Gabriel Sandoval, writing for The Chronicle of Higher Education, says,

“Earlier this year Pepperdine University’s president quietly sent a letter to the U.S. Department of Education’s Office for Civil Rights. The subject line was nearly identical to that of a letter that a previous president had sent, in 1976: ‘Pepperdine University’s Title IX Exemption.’”

But as Sandoval says, the two letters had opposite goals. In 1976, Pepperdine requested the exemption from Title IX. Now four decades later, the university is quietly forfeiting that very exemption. The letter from Pepperdine’s president said,

“Please accept this letter as Pepperdine University’s withdrawal of its 1976 request for an exemption from certain provisions of Title IX of the Education Amendments of 1972.”

Pepperdine is affiliated with the Churches of Christ, but it’s not under the direct control of the denomination.
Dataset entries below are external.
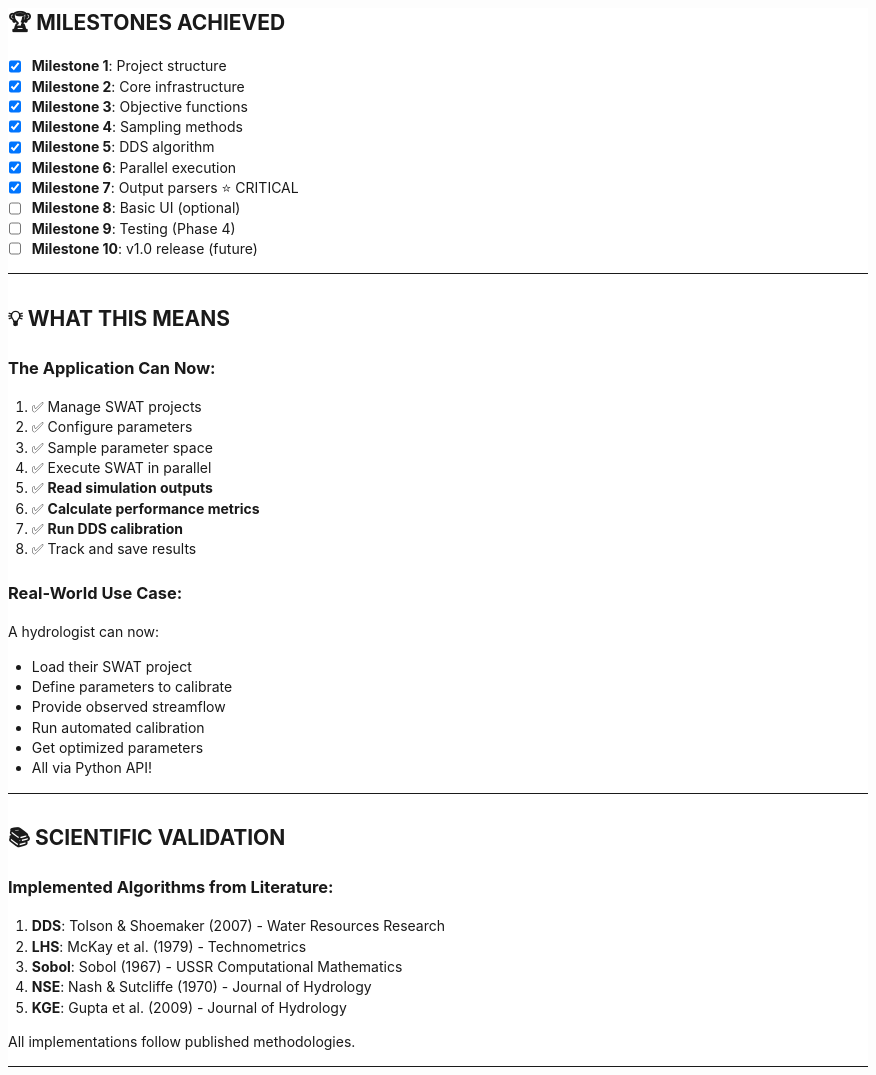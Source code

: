 
## 🏆 MILESTONES ACHIEVED

- [x] **Milestone 1**: Project structure
- [x] **Milestone 2**: Core infrastructure
- [x] **Milestone 3**: Objective functions
- [x] **Milestone 4**: Sampling methods
- [x] **Milestone 5**: DDS algorithm
- [x] **Milestone 6**: Parallel execution
- [x] **Milestone 7**: Output parsers ⭐ CRITICAL
- [ ] **Milestone 8**: Basic UI (optional)
- [ ] **Milestone 9**: Testing (Phase 4)
- [ ] **Milestone 10**: v1.0 release (future)

---

## 💡 WHAT THIS MEANS

### The Application Can Now:
1. ✅ Manage SWAT projects
2. ✅ Configure parameters
3. ✅ Sample parameter space
4. ✅ Execute SWAT in parallel
5. ✅ **Read simulation outputs**
6. ✅ **Calculate performance metrics**
7. ✅ **Run DDS calibration**
8. ✅ Track and save results

### Real-World Use Case:
A hydrologist can now:
- Load their SWAT project
- Define parameters to calibrate
- Provide observed streamflow
- Run automated calibration
- Get optimized parameters
- All via Python API!

---

## 📚 SCIENTIFIC VALIDATION

### Implemented Algorithms from Literature:
1. **DDS**: Tolson & Shoemaker (2007) - Water Resources Research
2. **LHS**: McKay et al. (1979) - Technometrics
3. **Sobol**: Sobol (1967) - USSR Computational Mathematics
4. **NSE**: Nash & Sutcliffe (1970) - Journal of Hydrology
5. **KGE**: Gupta et al. (2009) - Journal of Hydrology

All implementations follow published methodologies.

---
One of the most interesting things in terms of this article that appeared in The Chronicle of Higher Education is the recounting of the argument made in 1976 by this very university in requesting the exemption. It mentioned two grounds: the first was the historic understanding of the Christian church concerning gender roles, in particular for ministers; but the second had to do with the university’s determination in 1976 to operate by a Christian biblical standard of sexual morality. On that point, Pepperdine’s president in 1976, William S. Banowsky, made the argument that the university claimed the right to take disciplinary action against people having either heterosexual or homosexual relationships “outside the holy union of wedlock.”

Well, evidently that was then and this is now. Very quietly, Pepperdine has effectively retreated from that argument by withdrawing its request for the exemption. Commenting in The Chronicle of Higher Education, one LGBT activists said,

“Sounds like they don’t want to be associated with these other anti-LGBT campuses any longer? Maybe,” he said, “Pepperdine wants to be on the right side of history.”

So in the absolute maelstrom of these urgent issues, John MacArthur argues that with Martin Luther we have to be absolutely determined to stand on biblical conviction and biblical authority. Meanwhile, we are also warned that that just might mean standing on the wrong side of history. Convictional Christians have heard that argument before. We’re soon going to know where everyone stands.